Prenons un exemple : si j’achète pour 10 000 euros d’actions Total ou Sanofi, je participe en qualité d’actionnaire privé à la distribution des dividendes alors qu’en tant que simple contribuable, je n’ai droit à rien alors que j’ai pourtant financé via mes impôts ces mêmes entreprises. Il y a incohérence. On aura compris avec cette idée simple mais neuve, jamais lue ou entendue dans les médias ou dans la bouche de nos « Mozart » de l’économie, que depuis 50 ans, ce sont des Milliards d’euros qui sont volés aux contribuables.

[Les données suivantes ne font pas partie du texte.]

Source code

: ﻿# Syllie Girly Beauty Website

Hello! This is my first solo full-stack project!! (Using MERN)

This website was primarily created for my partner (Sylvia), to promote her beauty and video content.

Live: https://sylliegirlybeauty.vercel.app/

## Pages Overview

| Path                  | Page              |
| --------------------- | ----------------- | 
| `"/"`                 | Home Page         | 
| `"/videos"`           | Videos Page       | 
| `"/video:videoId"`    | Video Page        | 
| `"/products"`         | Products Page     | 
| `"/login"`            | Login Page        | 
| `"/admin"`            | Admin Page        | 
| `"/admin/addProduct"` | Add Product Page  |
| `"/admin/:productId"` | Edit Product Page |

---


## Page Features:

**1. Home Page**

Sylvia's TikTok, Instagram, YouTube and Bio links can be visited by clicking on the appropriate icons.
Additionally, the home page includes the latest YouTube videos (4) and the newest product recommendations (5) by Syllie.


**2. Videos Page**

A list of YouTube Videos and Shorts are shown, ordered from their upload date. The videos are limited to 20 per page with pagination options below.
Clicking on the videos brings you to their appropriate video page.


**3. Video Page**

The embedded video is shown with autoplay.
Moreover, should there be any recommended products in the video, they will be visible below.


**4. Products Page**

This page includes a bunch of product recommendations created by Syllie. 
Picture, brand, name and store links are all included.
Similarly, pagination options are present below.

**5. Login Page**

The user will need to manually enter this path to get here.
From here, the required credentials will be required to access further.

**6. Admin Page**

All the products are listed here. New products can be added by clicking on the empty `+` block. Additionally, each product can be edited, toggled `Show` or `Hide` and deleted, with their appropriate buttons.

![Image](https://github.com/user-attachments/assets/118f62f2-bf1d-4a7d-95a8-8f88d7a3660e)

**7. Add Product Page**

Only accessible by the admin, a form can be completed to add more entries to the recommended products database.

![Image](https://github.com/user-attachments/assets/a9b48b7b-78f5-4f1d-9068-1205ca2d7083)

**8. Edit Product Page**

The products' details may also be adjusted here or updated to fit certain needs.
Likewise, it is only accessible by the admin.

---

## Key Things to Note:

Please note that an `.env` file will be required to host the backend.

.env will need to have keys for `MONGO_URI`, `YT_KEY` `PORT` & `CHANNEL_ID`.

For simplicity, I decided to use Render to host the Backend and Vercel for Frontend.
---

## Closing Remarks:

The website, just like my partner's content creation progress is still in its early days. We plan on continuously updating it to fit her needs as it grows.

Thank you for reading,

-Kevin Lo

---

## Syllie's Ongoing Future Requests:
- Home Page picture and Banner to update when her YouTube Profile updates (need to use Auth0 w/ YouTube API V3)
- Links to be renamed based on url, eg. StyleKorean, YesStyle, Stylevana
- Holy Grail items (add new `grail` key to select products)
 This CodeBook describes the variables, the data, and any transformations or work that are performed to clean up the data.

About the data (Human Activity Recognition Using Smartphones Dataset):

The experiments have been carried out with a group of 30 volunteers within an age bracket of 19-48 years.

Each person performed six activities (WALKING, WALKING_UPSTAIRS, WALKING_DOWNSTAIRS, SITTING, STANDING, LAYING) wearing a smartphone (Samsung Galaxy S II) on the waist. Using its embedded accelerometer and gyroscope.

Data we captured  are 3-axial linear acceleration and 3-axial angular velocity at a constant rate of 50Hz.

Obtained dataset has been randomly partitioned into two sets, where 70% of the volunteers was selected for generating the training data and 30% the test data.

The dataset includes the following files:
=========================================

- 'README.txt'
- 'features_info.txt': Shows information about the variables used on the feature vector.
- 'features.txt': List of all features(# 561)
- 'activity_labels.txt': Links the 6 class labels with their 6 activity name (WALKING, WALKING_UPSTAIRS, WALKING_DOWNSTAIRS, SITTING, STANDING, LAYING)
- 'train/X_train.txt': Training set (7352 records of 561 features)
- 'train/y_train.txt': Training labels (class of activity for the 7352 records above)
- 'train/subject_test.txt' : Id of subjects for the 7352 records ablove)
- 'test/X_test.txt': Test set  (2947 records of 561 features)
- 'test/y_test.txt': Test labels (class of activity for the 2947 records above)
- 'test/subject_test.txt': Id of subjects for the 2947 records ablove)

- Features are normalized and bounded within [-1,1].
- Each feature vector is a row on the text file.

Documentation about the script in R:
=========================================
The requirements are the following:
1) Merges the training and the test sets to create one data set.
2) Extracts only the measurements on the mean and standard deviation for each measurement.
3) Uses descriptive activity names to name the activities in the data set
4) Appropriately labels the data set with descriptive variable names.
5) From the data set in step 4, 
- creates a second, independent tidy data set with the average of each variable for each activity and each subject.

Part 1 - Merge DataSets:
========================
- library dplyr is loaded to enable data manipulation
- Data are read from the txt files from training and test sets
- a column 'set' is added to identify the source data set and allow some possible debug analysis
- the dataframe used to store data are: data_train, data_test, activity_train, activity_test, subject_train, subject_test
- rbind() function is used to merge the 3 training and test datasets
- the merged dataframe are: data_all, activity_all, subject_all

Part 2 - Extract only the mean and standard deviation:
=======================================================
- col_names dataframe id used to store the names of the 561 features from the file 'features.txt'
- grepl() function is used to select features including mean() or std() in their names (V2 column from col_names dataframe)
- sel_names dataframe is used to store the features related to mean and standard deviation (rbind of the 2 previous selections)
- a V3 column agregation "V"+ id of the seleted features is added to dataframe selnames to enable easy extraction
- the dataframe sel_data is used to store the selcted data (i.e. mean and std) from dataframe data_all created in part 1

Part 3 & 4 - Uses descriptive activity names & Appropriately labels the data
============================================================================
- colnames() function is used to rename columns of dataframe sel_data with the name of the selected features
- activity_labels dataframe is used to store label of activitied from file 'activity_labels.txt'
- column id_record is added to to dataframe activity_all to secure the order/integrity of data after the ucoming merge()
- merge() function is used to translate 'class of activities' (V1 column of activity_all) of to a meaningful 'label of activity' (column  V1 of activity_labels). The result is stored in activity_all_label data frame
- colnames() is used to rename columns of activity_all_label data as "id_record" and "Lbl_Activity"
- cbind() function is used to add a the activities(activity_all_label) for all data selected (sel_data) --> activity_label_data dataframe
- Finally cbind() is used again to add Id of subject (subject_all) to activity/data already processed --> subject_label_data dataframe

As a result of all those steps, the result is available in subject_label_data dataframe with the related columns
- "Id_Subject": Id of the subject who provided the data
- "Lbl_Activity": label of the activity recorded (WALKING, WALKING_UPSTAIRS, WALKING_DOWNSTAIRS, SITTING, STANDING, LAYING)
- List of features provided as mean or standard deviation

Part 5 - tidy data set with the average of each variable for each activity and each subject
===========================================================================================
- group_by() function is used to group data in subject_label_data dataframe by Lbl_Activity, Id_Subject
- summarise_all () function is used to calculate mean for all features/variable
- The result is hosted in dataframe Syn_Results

Nous sommes, collectivement, spoliés. Ce n’est plus du capitalisme mais de la pure prédation protégée par les lois de la république et nos gouvernements successifs.Il est toujours étonnant d’entendre les théoriciens du libéralisme, ces ardents défenseurs de l’entreprise privée, n’avoir de cesse de réclamer des financements publics même quand tout va bien pour leur bourse.

 

Le capitalisme, ce système économique fondé sur la propriété privée des moyens de production et sur l’accumulation des richesses obtenues est très friande de l’argent public, la recherche du profit n’ayant pas besoin d’éthique et supportant cette contradiction pourtant insurmontable. « Tout fait ventre ».

 

Selon l’analyse marxiste, le capitalisme est un système pervers puisque les propriétaires du « capital » s’enrichissent au détriment des travailleurs qui vendent leur force de travail sans participer aux bénéfices de l’entreprise. Et dans notre propos, le capitalisme est doublement gagnant puisque les travailleurs et la population en général, passent à la caisse une deuxième fois en subventionnant le « capital » après avoir, d’ailleurs, consommé toujours plus de produits à l’obsolescence programmée dans une aliénation consumériste entretenue par la publicité omniprésente.

 

Plus généralement, afin de cesser de socialiser les pertes et de privatiser les profits, dans un pays gouverné par les intérêts privés dans une logique clanique où la souveraineté du peuple est bafouée, nous disons aux zélateurs de l’idéologie capitaliste : soyez cohérents et payez les actionnaires citoyens qui ont investi par milliards dans vos entreprises. Afin d’éviter l’accusation d’Etatisme, les milliards de dividendes générés chaque année et fléchés vers les services publics seraient gérés par des collectifs citoyens contrôlés et non par le gouvernement. La pauvreté serait supprimée, le système de santé et des services publics rétablis. Au final, une croissance, celle du bien être social et écologique à portée de portefeuilles d’actions. Cette idée neuve est à creuser, à affiner, à étudier dans les détails mais sa pertinence ne peut être ignorée. Nous pourrions en faire une proposition de loi. Alors utopie ? Certes, mais comme le disait Théodore Monod « l’utopie est un rêve non encore réalisé ».

 

 

(1) Capitalisme, socialisme et démocratie, Joseph Schumpeter,  éditions Payot & Rivages,1990

(2) Les Délaissés,Thomas Porcher, 4ième de couverture, Librairie Arthème Fayard, 2020. Thomas Porcher est membre du collectif des économistes atterrés.

(3) chiffres pour 2021, La CGT cite pour 2016 le chiffre d’environ 200 Milliards.